--- Problem requirements ---
Please return the whole listing. Keep each line exactly the same.

--- Records provided ---

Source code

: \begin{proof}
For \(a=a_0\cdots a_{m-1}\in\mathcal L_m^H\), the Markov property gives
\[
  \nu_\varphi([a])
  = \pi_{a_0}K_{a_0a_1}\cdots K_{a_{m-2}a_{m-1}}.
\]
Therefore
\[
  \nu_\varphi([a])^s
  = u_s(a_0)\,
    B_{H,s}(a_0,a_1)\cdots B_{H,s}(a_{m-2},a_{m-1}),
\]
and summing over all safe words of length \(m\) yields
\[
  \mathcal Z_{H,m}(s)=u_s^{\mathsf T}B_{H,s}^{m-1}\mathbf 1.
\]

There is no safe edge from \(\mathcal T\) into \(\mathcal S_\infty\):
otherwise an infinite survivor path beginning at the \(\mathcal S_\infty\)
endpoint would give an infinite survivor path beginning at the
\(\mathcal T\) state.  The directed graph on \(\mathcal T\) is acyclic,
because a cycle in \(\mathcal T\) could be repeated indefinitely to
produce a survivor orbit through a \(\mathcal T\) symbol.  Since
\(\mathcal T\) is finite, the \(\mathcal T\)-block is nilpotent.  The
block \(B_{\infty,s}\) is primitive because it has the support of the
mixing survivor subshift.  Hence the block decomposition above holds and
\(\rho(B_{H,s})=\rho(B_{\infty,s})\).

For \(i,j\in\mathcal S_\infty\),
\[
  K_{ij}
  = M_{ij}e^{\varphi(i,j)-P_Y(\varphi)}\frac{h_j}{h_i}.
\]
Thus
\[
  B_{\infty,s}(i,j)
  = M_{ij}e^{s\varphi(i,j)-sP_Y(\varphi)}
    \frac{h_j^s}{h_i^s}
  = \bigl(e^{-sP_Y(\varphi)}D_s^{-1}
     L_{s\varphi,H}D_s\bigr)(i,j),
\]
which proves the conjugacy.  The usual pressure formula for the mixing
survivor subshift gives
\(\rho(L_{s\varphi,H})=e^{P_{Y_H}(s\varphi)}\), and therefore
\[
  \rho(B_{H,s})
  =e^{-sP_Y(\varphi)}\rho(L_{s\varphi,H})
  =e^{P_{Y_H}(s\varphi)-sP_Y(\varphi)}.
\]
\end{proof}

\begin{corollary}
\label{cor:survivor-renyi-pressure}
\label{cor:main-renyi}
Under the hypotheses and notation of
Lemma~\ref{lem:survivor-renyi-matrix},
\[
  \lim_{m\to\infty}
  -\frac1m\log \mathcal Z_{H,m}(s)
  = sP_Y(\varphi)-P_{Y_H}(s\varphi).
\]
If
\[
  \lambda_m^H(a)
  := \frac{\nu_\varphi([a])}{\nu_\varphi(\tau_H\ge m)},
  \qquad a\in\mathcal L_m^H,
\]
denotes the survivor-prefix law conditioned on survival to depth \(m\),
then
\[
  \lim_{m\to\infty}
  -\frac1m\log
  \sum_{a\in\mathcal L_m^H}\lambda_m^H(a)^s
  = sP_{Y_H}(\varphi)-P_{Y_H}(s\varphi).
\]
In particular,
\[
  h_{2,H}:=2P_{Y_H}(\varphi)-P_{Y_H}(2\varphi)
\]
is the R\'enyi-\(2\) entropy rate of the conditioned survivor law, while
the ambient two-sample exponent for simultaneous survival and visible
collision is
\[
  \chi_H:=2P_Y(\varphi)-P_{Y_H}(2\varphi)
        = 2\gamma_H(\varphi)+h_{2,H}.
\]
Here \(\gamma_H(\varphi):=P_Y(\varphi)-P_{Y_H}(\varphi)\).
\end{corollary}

--- Solution to this exercise ---
Source code

: \begin{proof}
For \(a=a_0\cdots a_{m-1}\in\mathcal L_m^H\), the Markov property gives
\[
  \nu_\varphi([a])
  = \pi_{a_0}K_{a_0a_1}\cdots K_{a_{m-2}a_{m-1}}.
\]
Therefore
\[
  \nu_\varphi([a])^s
  = u_s(a_0)\,
    B_{H,s}(a_0,a_1)\cdots B_{H,s}(a_{m-2},a_{m-1}),
\]
and summing over all safe words of length \(m\) yields
\[
  \mathcal Z_{H,m}(s)=u_s^{\mathsf T}B_{H,s}^{m-1}\mathbf 1.
\]

There is no safe edge from \(\mathcal T\) into \(\mathcal S_\infty\):
otherwise an infinite survivor path beginning at the \(\mathcal S_\infty\)
endpoint would give an infinite survivor path beginning at the
\(\mathcal T\) state.  The directed graph on \(\mathcal T\) is acyclic,
because a cycle in \(\mathcal T\) could be repeated indefinitely to
produce a survivor orbit through a \(\mathcal T\) symbol.  Since
\(\mathcal T\) is finite, the \(\mathcal T\)-block is nilpotent.  The
block \(B_{\infty,s}\) is primitive because it has the support of the
mixing survivor subshift.  Hence the block decomposition above holds and
\(\rho(B_{H,s})=\rho(B_{\infty,s})\).

For \(i,j\in\mathcal S_\infty\),
\[
  K_{ij}
  = M_{ij}e^{\varphi(i,j)-P_Y(\varphi)}\frac{h_j}{h_i}.
\]
Thus
\[
  B_{\infty,s}(i,j)
  = M_{ij}e^{s\varphi(i,j)-sP_Y(\varphi)}
    \frac{h_j^s}{h_i^s}
  = \bigl(e^{-sP_Y(\varphi)}D_s^{-1}
     L_{s\varphi,H}D_s\bigr)(i,j),
\]
which proves the conjugacy.  The usual pressure formula for the mixing
survivor subshift gives
\(\rho(L_{s\varphi,H})=e^{P_{Y_H}(s\varphi)}\), and therefore
\[
  \rho(B_{H,s})
  =e^{-sP_Y(\varphi)}\rho(L_{s\varphi,H})
  =e^{P_{Y_H}(s\varphi)-sP_Y(\varphi)}.
\]
\end{proof}

\begin{corollary}
\label{cor:survivor-renyi-pressure}
\label{cor:main-renyi}
Under the hypotheses and notation of
Lemma~\ref{lem:survivor-renyi-matrix},
\[
  \lim_{m\to\infty}
  -\frac1m\log \mathcal Z_{H,m}(s)
  = sP_Y(\varphi)-P_{Y_H}(s\varphi).
\]
If
\[
  \lambda_m^H(a)
  := \frac{\nu_\varphi([a])}{\nu_\varphi(\tau_H\ge m)},
  \qquad a\in\mathcal L_m^H,
\]
denotes the survivor-prefix law conditioned on survival to depth \(m\),
then
\[
  \lim_{m\to\infty}
  -\frac1m\log
  \sum_{a\in\mathcal L_m^H}\lambda_m^H(a)^s
  = sP_{Y_H}(\varphi)-P_{Y_H}(s\varphi).
\]
In particular,
\[
  h_{2,H}:=2P_{Y_H}(\varphi)-P_{Y_H}(2\varphi)
\]
is the R\'enyi-\(2\) entropy rate of the conditioned survivor law, while
the ambient two-sample exponent for simultaneous survival and visible
collision is
\[
  \chi_H:=2P_Y(\varphi)-P_{Y_H}(2\varphi)
        = 2\gamma_H(\varphi)+h_{2,H}.
\]
Here \(\gamma_H(\varphi):=P_Y(\varphi)-P_{Y_H}(\varphi)\).
\end{corollary}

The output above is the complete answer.